• Task instructions: Search the material for the word "there" and copy every line in which it occurs.

• Exercise materials:
--- START ---

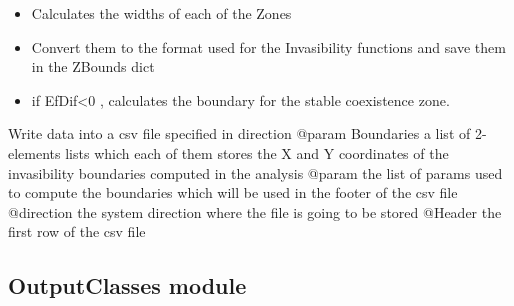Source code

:\documentclass[letterpaper,10pt,english]{sphinxmanual}
\begin{document}
\begin{fulllineitems}
\begin{fulllineitems}
\begin{itemize}
\item {} 
Calculates the widths of each of the Zones

\item {} 
Convert them to the format used for the Invasibility functions and save them in the ZBounds dict

\item {} 
if EfDif\textless{}0 , calculates the boundary for the stable coexistence zone.

\end{itemize}

\end{fulllineitems}


\begin{fulllineitems}
\label{Analisis/InvasionAnalysis:InvasionAnalysis.InvBoundaries.writeInvasibilityValues}
Write data into a csv file specified in direction
@param Boundaries a list of 2-elements lists which each of them stores the X and Y coordinates
of the invasibility boundaries computed in the analysis
@param the list of params used to compute the boundaries which will be used in the footer of the csv file
@direction the system direction where the file is going to be stored
@Header the first row of the csv file

\end{fulllineitems}


\end{fulllineitems}



\subsection{OutputClasses module}
\label{Analisis/OutputClasses:module-OutputClasses}\label{Analisis/OutputClasses::doc}\label{Analisis/OutputClasses:outputclasses-module}
\end{document}
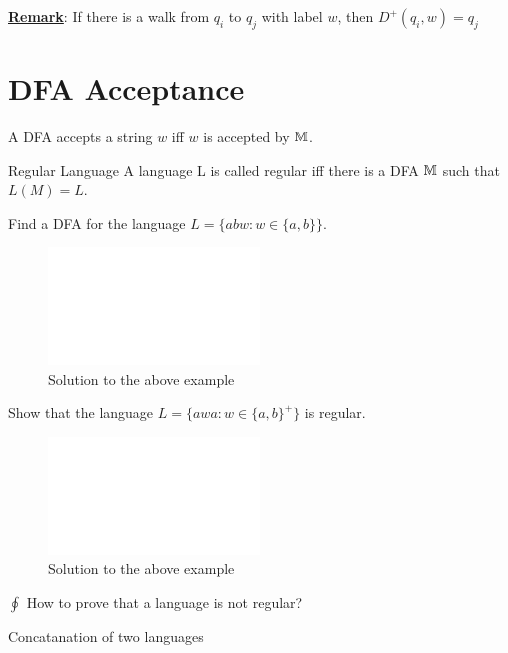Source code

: \textbf{\underline{Remark}}: If there is a walk from $q_i$ to $q_j$ with label $w$, then $D^{+}(q_i, w) = q_j$

\section{DFA Acceptance}

\begin{definition}{}
    A DFA accepts a string $w$ iff $w$ is accepted by $\mathbb{M}$.
\end{definition}

\begin{definition}{Regular Language}
    A language L is called regular iff there is a DFA $\mathbb{M}$ such that $L(M) = L$.
\end{definition}

\begin{example}
    Find a DFA for the language $L = \{abw : w \in \{a, b\} \}$.
\end{example}

\begin{figure}[!h]
    \centering
    \includegraphics[width=0.5\textwidth]{figures/default.png}
    \caption{Solution to the above example}
\end{figure}

\begin{example}
    Show that the language $L = \{awa : w \in \{a, b\}^{+} \}$ is regular.
\end{example}

\begin{figure}[!h]
    \centering
    \includegraphics[width=0.5\textwidth]{figures/default.png}
    \caption{Solution to the above example}
\end{figure}

$\oint$ How to prove that a language is not regular?

\begin{definition}{Concatanation of two languages}
    
\end{definition}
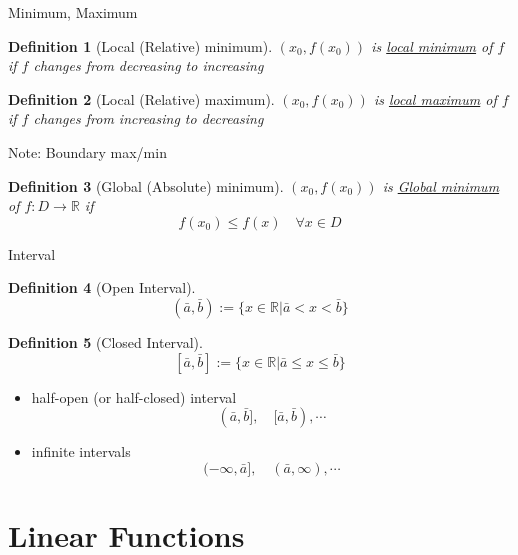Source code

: \documentclass[final]{beamer}
\newtheorem{defn}{Definition}
\begin{document}
\begin{frame}[t]{Minimum, Maximum}
	\begin{defn}
		[Local (Relative) minimum]
		$(x_0,f(x_0))$ is \uline{local minimum} of $f$ if $f$ changes from decreasing to increasing
	\end{defn}
	
	\begin{defn}
		[Local (Relative) maximum]
		$(x_0,f(x_0))$ is \uline{local maximum} of $f$ if $f$ changes from increasing to decreasing
	\end{defn}
	
	Note: Boundary max/min
	
	\begin{defn}
		[Global (Absolute) minimum]
		$(x_0,f(x_0))$ is \uline{Global minimum} of $f:D\rightarrow \mathbb{R}$ if \[
			f(x_0)\le f(x) \quad \forall x \in D
		\]
	\end{defn}
\end{frame}

\begin{frame}[t]{Interval}
	\begin{defn}
		[Open Interval]
		\[
			(\bar a,\bar b):=\{x\in \mathbb{R}\vert \bar a < x < \bar b \}
		\]
	\end{defn}
	
	\begin{defn}
		[Closed Interval]
		\[
			[\bar a,\bar b]:=\{x\in \mathbb{R}\vert \bar a \le x \le  \bar b \}
		\]
	\end{defn}
	
	\begin{itemize}
		\item half-open (or half-closed) interval
		\[
			(\bar a, \bar b],\quad [\bar a, \bar b),\cdots
		\]
		\item infinite intervals
		\[
			(-\infty, \bar a],\quad (\bar a, \infty),\cdots
		\]
	\end{itemize}
\end{frame}

\section{Linear Functions} %
\label{sec:linear_functions}
\end{document}
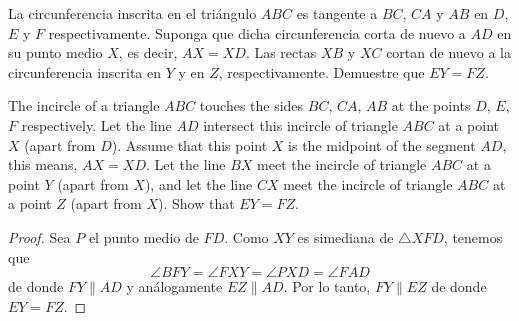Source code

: \begin{probMG}[IberoAmerican 1995/5]
  La circunferencia inscrita en el triángulo $ABC$ es tangente a $BC$, $CA$ y
  $AB$ en $D$, $E$ y $F$ respectivamente. Suponga que dicha circunferencia corta
  de nuevo a $AD$ en su punto medio $X$, es decir, $AX=XD$. Las rectas $XB$ y
  $XC$ cortan de nuevo a la circunferencia inscrita en $Y$ y en $Z$,
  respectivamente. Demuestre que $EY=FZ$.
  \begin{hint}
    The incircle of a triangle $ABC$ touches the sides $BC$, $CA$, $AB$ at the
    points $D$, $E$, $F$ respectively. Let the line $AD$ intersect this incircle
    of triangle $ABC$ at a point $X$ (apart from $D$). Assume that this point
    $X$ is the midpoint of the segment $AD$, this means, $AX=XD$. Let the line
    $BX$ meet the incircle of triangle $ABC$ at a point $Y$ (apart from $X$),
    and let the line $CX$ meet the incircle of triangle $ABC$ at a point $Z$
    (apart from $X$). Show that $EY=FZ$.
  \end{hint}
\end{probMG}

\begin{proof}
  Sea $P$ el punto medio de $FD$. Como $XY$ es simediana de $\triangle XFD$,
  tenemos que
  \[\angle BFY=\angle FXY=\angle PXD=\angle FAD\]
  de donde $FY\parallel AD$ y análogamente $EZ\parallel AD$. Por lo tanto,
  $FY\parallel EZ$ de donde $EY=FZ$.
\end{proof}

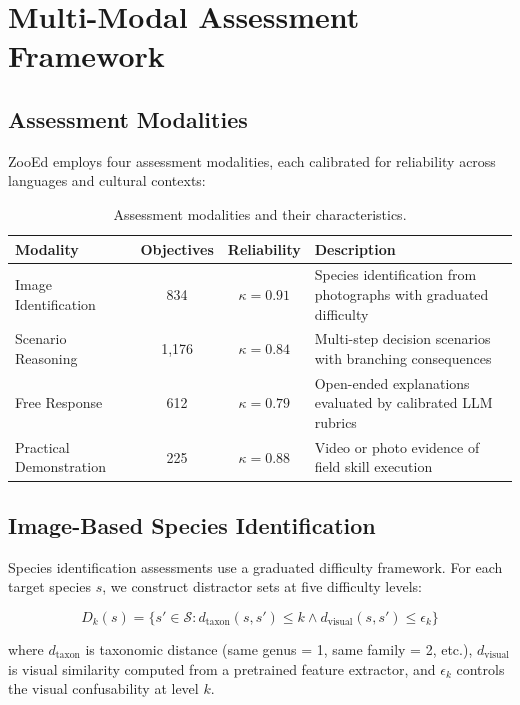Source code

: \section{Multi-Modal Assessment Framework}

\label{sec:assessment}

\subsection{Assessment Modalities}

ZooEd employs four assessment modalities, each calibrated for reliability across languages and cultural contexts:

\begin{table}[H]
\centering
\caption{Assessment modalities and their characteristics.}
\label{tab:assessment_modalities}
\begin{tabularx}{\textwidth}{@{}lccX@{}}
\toprule
\textbf{Modality} & \textbf{Objectives} & \textbf{Reliability} & \textbf{Description} \\
\midrule
Image Identification & 834 & $\kappa = 0.91$ & Species identification from photographs with graduated difficulty \\
Scenario Reasoning & 1,176 & $\kappa = 0.84$ & Multi-step decision scenarios with branching consequences \\
Free Response & 612 & $\kappa = 0.79$ & Open-ended explanations evaluated by calibrated LLM rubrics \\
Practical Demonstration & 225 & $\kappa = 0.88$ & Video or photo evidence of field skill execution \\
\bottomrule
\end{tabularx}
\end{table}

\subsection{Image-Based Species Identification}

Species identification assessments use a graduated difficulty framework.
For each target species $s$, we construct distractor sets at five difficulty levels:

\begin{equation}
    D_k(s) = \{s' \in \mathcal{S} : d_{\text{taxon}}(s, s') \leq k \wedge d_{\text{visual}}(s, s') \leq \epsilon_k\}
\end{equation}

\noindent where $d_{\text{taxon}}$ is taxonomic distance (same genus = 1, same family = 2, etc.), $d_{\text{visual}}$ is visual similarity computed from a pretrained feature extractor, and $\epsilon_k$ controls the visual confusability at level $k$.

--- END ---

• Output of the exercise:
: \textbf{\underline{Remark}}: If there is a walk from $q_i$ to $q_j$ with label $w$, then $D^{+}(q_i, w) = q_j$
    A language L is called regular iff there is a DFA $\mathbb{M}$ such that $L(M) = L$.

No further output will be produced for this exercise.